=== Begin Enclosure ===

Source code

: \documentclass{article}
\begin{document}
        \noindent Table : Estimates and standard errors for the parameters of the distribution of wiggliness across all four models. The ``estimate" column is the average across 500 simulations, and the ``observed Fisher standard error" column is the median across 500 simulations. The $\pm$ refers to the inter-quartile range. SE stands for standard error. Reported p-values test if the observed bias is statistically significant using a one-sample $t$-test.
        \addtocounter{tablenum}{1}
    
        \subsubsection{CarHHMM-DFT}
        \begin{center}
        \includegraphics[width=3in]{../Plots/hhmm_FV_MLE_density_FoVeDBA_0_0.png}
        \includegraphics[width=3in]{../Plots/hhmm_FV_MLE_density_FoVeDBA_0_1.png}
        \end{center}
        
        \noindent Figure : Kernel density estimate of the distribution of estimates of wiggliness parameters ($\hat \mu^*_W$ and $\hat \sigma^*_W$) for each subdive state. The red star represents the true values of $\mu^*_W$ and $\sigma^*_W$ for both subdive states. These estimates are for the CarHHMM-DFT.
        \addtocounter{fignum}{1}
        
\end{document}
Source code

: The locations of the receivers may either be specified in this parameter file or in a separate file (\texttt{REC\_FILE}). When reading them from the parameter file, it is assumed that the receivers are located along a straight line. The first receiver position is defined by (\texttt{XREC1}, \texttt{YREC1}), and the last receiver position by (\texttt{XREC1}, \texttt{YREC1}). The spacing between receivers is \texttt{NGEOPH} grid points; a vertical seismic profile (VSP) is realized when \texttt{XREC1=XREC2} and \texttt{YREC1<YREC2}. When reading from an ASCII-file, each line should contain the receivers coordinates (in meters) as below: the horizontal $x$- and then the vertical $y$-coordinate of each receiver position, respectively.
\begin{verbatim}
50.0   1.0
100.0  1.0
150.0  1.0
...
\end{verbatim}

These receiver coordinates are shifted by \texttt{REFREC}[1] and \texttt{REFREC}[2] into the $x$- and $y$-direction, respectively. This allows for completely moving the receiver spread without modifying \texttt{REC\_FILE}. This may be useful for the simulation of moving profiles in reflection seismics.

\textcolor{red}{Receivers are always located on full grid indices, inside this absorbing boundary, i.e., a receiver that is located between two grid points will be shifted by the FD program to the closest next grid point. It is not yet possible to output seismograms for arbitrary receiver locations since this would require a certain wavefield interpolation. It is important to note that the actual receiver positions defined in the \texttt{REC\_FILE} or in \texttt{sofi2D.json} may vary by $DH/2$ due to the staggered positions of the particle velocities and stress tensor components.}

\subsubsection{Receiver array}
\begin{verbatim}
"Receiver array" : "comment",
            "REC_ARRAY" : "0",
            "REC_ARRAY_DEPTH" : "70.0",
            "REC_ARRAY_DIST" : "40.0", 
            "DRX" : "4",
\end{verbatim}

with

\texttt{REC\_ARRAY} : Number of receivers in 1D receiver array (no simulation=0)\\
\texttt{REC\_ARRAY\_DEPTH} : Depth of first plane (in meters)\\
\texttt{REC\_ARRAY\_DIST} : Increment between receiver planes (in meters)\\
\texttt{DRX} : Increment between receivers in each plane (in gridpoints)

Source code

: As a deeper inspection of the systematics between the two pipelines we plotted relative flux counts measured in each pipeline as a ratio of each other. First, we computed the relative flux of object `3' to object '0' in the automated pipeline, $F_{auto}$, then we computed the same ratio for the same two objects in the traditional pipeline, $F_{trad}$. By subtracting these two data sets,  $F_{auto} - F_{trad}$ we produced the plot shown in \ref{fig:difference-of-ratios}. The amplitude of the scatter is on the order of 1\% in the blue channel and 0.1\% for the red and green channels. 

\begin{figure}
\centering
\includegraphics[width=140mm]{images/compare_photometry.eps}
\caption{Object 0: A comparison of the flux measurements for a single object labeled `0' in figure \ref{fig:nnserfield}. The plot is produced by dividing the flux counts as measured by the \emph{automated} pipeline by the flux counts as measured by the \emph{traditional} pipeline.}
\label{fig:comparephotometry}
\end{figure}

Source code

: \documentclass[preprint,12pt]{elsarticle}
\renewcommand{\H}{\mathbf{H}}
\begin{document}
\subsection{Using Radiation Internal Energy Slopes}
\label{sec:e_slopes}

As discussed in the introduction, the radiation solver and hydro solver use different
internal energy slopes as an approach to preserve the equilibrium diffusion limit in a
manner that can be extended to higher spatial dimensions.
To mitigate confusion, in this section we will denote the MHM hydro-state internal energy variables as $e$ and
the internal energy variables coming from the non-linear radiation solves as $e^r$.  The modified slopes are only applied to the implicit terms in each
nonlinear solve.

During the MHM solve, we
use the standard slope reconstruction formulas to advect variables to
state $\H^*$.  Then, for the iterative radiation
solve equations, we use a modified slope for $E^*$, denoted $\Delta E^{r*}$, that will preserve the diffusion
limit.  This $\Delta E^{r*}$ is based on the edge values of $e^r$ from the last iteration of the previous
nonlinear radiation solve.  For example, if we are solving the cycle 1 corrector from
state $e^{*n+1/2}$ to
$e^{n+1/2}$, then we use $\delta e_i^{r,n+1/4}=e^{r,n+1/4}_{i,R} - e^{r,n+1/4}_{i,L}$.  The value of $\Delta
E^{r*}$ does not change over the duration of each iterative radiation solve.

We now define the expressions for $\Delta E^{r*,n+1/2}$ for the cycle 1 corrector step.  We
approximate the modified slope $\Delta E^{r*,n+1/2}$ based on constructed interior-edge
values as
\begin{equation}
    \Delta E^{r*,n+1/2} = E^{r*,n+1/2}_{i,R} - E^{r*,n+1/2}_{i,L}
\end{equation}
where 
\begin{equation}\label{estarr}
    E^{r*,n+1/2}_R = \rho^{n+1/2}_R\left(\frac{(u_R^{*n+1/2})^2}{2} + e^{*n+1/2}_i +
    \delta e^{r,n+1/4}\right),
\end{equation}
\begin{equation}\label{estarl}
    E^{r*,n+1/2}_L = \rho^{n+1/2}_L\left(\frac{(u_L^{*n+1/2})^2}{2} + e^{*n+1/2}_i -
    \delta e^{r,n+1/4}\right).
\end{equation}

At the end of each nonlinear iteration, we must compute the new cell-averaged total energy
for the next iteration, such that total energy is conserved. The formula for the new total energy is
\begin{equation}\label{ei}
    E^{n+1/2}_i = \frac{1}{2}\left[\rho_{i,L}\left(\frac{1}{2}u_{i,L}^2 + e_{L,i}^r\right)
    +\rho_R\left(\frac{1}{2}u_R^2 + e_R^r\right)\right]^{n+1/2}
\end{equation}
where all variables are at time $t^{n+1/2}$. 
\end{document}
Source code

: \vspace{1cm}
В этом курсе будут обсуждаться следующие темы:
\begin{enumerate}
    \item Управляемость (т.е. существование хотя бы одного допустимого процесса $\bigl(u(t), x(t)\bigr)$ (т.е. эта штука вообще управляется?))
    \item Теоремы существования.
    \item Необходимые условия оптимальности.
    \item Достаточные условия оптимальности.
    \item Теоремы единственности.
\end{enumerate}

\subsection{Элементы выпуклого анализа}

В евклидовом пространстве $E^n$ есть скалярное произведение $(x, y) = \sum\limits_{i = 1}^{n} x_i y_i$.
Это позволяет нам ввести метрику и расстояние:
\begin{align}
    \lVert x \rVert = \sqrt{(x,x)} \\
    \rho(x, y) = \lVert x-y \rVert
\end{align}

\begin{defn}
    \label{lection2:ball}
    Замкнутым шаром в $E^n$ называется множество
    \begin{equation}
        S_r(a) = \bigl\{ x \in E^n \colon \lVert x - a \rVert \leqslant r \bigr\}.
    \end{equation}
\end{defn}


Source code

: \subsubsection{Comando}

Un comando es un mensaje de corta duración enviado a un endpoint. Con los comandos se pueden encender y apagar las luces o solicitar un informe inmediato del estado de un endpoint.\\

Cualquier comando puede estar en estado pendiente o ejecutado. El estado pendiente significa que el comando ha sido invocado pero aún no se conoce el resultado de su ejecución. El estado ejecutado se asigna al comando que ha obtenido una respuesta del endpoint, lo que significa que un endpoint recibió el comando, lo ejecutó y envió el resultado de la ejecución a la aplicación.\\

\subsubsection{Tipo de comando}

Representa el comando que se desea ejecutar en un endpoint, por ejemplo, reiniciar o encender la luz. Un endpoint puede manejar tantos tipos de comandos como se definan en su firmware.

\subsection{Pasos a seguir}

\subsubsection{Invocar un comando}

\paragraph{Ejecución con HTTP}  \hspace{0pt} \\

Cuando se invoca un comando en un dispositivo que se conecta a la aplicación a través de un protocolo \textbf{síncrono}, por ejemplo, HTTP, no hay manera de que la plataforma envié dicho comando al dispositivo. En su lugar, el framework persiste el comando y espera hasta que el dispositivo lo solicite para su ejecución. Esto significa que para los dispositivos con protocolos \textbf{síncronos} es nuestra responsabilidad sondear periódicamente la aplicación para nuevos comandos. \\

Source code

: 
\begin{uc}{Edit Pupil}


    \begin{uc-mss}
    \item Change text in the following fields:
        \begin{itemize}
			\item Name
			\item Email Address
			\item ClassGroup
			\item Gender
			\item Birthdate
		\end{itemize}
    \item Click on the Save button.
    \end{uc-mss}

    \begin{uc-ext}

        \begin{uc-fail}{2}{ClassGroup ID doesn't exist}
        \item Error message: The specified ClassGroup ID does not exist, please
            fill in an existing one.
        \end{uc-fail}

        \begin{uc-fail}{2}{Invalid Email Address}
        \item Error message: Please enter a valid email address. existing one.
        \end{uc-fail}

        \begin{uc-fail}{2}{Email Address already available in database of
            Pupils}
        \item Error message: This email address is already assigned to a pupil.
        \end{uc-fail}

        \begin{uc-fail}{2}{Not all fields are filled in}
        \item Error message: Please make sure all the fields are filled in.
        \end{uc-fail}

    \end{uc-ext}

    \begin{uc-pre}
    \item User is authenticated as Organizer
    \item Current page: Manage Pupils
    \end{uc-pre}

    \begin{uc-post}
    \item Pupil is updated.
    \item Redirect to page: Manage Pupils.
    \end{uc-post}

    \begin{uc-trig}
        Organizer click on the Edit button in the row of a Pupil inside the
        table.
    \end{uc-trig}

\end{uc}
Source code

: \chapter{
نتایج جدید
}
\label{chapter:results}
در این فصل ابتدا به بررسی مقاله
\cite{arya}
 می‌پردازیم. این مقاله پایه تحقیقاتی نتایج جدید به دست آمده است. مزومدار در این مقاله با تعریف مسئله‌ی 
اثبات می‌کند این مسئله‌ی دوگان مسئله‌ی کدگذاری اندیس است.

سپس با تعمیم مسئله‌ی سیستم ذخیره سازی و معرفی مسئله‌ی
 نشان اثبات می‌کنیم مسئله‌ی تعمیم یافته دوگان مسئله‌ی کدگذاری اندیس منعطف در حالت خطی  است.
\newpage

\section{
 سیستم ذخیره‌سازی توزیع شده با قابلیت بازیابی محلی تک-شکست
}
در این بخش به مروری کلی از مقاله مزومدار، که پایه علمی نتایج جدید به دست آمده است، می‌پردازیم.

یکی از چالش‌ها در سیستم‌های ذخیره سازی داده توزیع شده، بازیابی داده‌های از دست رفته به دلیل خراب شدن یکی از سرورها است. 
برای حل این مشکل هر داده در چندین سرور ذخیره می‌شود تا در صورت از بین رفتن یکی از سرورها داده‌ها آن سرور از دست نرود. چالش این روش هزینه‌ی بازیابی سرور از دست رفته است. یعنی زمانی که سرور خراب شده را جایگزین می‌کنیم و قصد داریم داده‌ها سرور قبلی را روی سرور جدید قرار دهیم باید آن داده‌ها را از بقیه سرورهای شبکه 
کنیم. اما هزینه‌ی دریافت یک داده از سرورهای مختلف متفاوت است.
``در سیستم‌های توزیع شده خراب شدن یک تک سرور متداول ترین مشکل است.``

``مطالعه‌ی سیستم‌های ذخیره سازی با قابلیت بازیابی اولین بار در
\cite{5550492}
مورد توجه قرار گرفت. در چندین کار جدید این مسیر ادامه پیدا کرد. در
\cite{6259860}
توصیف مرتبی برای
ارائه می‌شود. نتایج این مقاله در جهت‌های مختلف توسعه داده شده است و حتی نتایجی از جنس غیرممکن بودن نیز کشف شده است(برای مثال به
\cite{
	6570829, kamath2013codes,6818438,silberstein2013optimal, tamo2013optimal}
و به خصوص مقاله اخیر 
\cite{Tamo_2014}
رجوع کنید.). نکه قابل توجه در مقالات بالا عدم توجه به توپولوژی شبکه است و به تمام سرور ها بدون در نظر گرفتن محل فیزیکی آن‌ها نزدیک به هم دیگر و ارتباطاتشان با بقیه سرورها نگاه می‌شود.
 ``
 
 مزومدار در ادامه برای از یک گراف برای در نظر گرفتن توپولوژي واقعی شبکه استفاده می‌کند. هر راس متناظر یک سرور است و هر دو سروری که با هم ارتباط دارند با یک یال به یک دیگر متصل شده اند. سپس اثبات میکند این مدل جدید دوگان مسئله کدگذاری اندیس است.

=== End Enclosure ===

## BRIEF
Where does the word "button" occur in the records? Return every line that holds it.

## RESULT BELOW
    \item Click on the Save button.
        Organizer click on the Edit button in the row of a Pupil inside the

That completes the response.